Seorang turis adalah manusia yang paling mudah tersesat di suatu tempat. Terlihat bingung saat di transportasi umum akan membuka peluang bagi orang-orang yang berniat buruk mengincar kita.
Tak perlu pelajari semua, cukup hanya kalimat-kalimat yang sering digunakan, misal “maaf, permisi, terima kasih, bertanya harga, menyebut jumlah uang ataupun kalimat makian – ini penting agar kita tahu kalau kita sedang dimaki.
Seorang kawan dari Jakarta berbelanja di salah satu toko batik di Jogja. Karena kesalahpahaman dan tingkahnya dianggap tak bosan, dirinya diusir oleh penjaga menggunakan bahasa lokal.
Tak paham dengan bahasa tersebut, kawan saya hanya tersenyum dan tetap berdiri di tempatnya.

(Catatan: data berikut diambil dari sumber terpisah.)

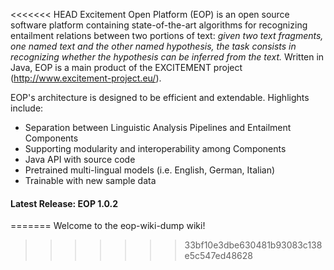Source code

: <<<<<<< HEAD
Excitement Open Platform (EOP) is an open source software platform containing state-of-the-art algorithms for recognizing entailment relations between two portions of text: _given two text fragments, one named text and the other named hypothesis, the task consists in recognizing whether the hypothesis can be inferred from the text._  Written in Java, EOP is a main product of the EXCITEMENT project (http://www.excitement-project.eu/).

EOP's architecture is designed to be efficient and extendable. Highlights include:

* Separation between Linguistic Analysis Pipelines and Entailment Components
* Supporting modularity and interoperability among Components
* Java API with source code
* Pretrained multi-lingual models (i.e. English, German, Italian)
* Trainable with new sample data
    
#### Latest Release: EOP 1.0.2

=======
Welcome to the eop-wiki-dump wiki!
>>>>>>> 33bf10e3dbe630481b93083c138e5c547ed48628
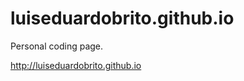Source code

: luiseduardobrito.github.io
==========================

Personal coding page.

http://luiseduardobrito.github.io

Sebuah kejadian yang memprihatinkan dan juga menggelikan.
Selain itu, memahami bahasa lokal akan memudahkan kita saat menawar harga.
Tiap daerah selalu memiliki pusat belanja oleh-oleh untuk para turis. Sesekali mencoba berbelanja di pasar biasa dekat perkampungan warga mungkin justru akan membuat kita mendapatkan oleh-oleh yang benar-benar terasa “lokal” – selain harga yang jauh lebih murah pastinya.
Berdiri seorang diri di tengah pedestrian sembari sibuk jeprat jepret sana sini, tanpa mengenakan papan nama ” saya seorang turis” pun semua orang akan langsung mengenali bahwa kita adalah turis.
Berhentilah “pura-pura” sibuk memotret dan mulailah untuk mencoba berbincang dengan turis di dekatmu. Obrolan awal “hei, darimana asalmu?” selalu berhasil membuka bahan pembicaraan berikutnya.
Berbincang dengan turis lain selalu menambah wawasan baru, karena tiap orang punya ceritanya masing-masing. Belajar tips perjalanan, saran, serta berbagi kisah senang dan sedih di perjalanan hanya dapat dimengerti oleh sesama pejalan.